• [PROBLEM REQUIREMENTS]
Copy every line below. Do not alter any of them.

== Segment start ==

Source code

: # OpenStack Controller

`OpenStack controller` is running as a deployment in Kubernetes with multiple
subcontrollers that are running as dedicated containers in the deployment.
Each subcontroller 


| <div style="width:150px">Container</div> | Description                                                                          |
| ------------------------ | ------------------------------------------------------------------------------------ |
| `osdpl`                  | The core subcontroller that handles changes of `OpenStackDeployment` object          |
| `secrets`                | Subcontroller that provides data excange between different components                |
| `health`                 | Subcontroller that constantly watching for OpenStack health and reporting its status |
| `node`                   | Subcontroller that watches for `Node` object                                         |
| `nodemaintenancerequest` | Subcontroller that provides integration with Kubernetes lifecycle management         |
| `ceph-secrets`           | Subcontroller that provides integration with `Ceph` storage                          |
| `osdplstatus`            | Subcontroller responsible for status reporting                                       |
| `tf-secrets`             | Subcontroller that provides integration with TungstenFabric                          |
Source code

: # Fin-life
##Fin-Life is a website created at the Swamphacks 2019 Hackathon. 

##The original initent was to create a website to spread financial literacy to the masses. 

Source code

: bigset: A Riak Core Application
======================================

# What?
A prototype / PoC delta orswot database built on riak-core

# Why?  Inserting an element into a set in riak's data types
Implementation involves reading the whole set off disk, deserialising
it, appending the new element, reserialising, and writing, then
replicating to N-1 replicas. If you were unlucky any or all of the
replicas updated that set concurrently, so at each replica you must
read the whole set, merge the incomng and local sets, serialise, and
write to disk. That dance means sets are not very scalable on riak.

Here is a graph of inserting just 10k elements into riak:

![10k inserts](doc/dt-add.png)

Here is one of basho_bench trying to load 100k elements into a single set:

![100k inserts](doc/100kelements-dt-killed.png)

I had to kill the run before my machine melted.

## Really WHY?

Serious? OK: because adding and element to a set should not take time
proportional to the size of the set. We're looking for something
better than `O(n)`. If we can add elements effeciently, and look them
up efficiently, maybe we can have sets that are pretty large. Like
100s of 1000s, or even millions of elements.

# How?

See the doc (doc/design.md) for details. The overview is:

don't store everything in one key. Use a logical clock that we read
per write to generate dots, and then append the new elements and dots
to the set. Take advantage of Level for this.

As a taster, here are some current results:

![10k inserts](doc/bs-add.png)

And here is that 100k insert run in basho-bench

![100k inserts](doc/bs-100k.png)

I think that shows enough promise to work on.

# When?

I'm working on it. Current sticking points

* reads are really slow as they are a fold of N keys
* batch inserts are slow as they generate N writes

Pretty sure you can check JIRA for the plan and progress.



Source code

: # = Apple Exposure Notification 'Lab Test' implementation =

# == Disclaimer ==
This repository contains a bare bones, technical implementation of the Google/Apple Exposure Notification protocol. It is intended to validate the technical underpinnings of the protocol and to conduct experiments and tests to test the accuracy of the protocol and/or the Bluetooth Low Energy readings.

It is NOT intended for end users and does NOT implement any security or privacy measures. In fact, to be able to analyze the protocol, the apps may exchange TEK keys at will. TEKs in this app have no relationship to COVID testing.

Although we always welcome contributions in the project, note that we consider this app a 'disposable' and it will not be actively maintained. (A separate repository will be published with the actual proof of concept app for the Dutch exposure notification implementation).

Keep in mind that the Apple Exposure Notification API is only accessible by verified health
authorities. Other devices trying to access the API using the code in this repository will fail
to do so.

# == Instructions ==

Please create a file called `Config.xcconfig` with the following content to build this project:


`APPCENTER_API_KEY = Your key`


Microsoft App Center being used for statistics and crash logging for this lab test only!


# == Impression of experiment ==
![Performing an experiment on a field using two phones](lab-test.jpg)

== Segment end ==

• [ANSWER TO THIS TASK]
Source code

: # OpenStack Controller

`OpenStack controller` is running as a deployment in Kubernetes with multiple
subcontrollers that are running as dedicated containers in the deployment.
Each subcontroller 


| <div style="width:150px">Container</div> | Description                                                                          |
| ------------------------ | ------------------------------------------------------------------------------------ |
| `osdpl`                  | The core subcontroller that handles changes of `OpenStackDeployment` object          |
| `secrets`                | Subcontroller that provides data excange between different components                |
| `health`                 | Subcontroller that constantly watching for OpenStack health and reporting its status |
| `node`                   | Subcontroller that watches for `Node` object                                         |
| `nodemaintenancerequest` | Subcontroller that provides integration with Kubernetes lifecycle management         |
| `ceph-secrets`           | Subcontroller that provides integration with `Ceph` storage                          |
| `osdplstatus`            | Subcontroller responsible for status reporting                                       |
| `tf-secrets`             | Subcontroller that provides integration with TungstenFabric                          |
Source code

: # Fin-life
##Fin-Life is a website created at the Swamphacks 2019 Hackathon. 

##The original initent was to create a website to spread financial literacy to the masses. 

Source code

: bigset: A Riak Core Application
======================================

# What?
A prototype / PoC delta orswot database built on riak-core

# Why?  Inserting an element into a set in riak's data types
Implementation involves reading the whole set off disk, deserialising
it, appending the new element, reserialising, and writing, then
replicating to N-1 replicas. If you were unlucky any or all of the
replicas updated that set concurrently, so at each replica you must
read the whole set, merge the incomng and local sets, serialise, and
write to disk. That dance means sets are not very scalable on riak.

Here is a graph of inserting just 10k elements into riak:

![10k inserts](doc/dt-add.png)

Here is one of basho_bench trying to load 100k elements into a single set:

![100k inserts](doc/100kelements-dt-killed.png)

I had to kill the run before my machine melted.

## Really WHY?

Serious? OK: because adding and element to a set should not take time
proportional to the size of the set. We're looking for something
better than `O(n)`. If we can add elements effeciently, and look them
up efficiently, maybe we can have sets that are pretty large. Like
100s of 1000s, or even millions of elements.

# How?

See the doc (doc/design.md) for details. The overview is:

don't store everything in one key. Use a logical clock that we read
per write to generate dots, and then append the new elements and dots
to the set. Take advantage of Level for this.

As a taster, here are some current results:

![10k inserts](doc/bs-add.png)

And here is that 100k insert run in basho-bench

![100k inserts](doc/bs-100k.png)

I think that shows enough promise to work on.

# When?

I'm working on it. Current sticking points

* reads are really slow as they are a fold of N keys
* batch inserts are slow as they generate N writes

Pretty sure you can check JIRA for the plan and progress.



Source code

: # = Apple Exposure Notification 'Lab Test' implementation =

# == Disclaimer ==
This repository contains a bare bones, technical implementation of the Google/Apple Exposure Notification protocol. It is intended to validate the technical underpinnings of the protocol and to conduct experiments and tests to test the accuracy of the protocol and/or the Bluetooth Low Energy readings.

It is NOT intended for end users and does NOT implement any security or privacy measures. In fact, to be able to analyze the protocol, the apps may exchange TEK keys at will. TEKs in this app have no relationship to COVID testing.

Although we always welcome contributions in the project, note that we consider this app a 'disposable' and it will not be actively maintained. (A separate repository will be published with the actual proof of concept app for the Dutch exposure notification implementation).

Keep in mind that the Apple Exposure Notification API is only accessible by verified health
authorities. Other devices trying to access the API using the code in this repository will fail
to do so.

# == Instructions ==

Please create a file called `Config.xcconfig` with the following content to build this project:


`APPCENTER_API_KEY = Your key`


Microsoft App Center being used for statistics and crash logging for this lab test only!


# == Impression of experiment ==
![Performing an experiment on a field using two phones](lab-test.jpg)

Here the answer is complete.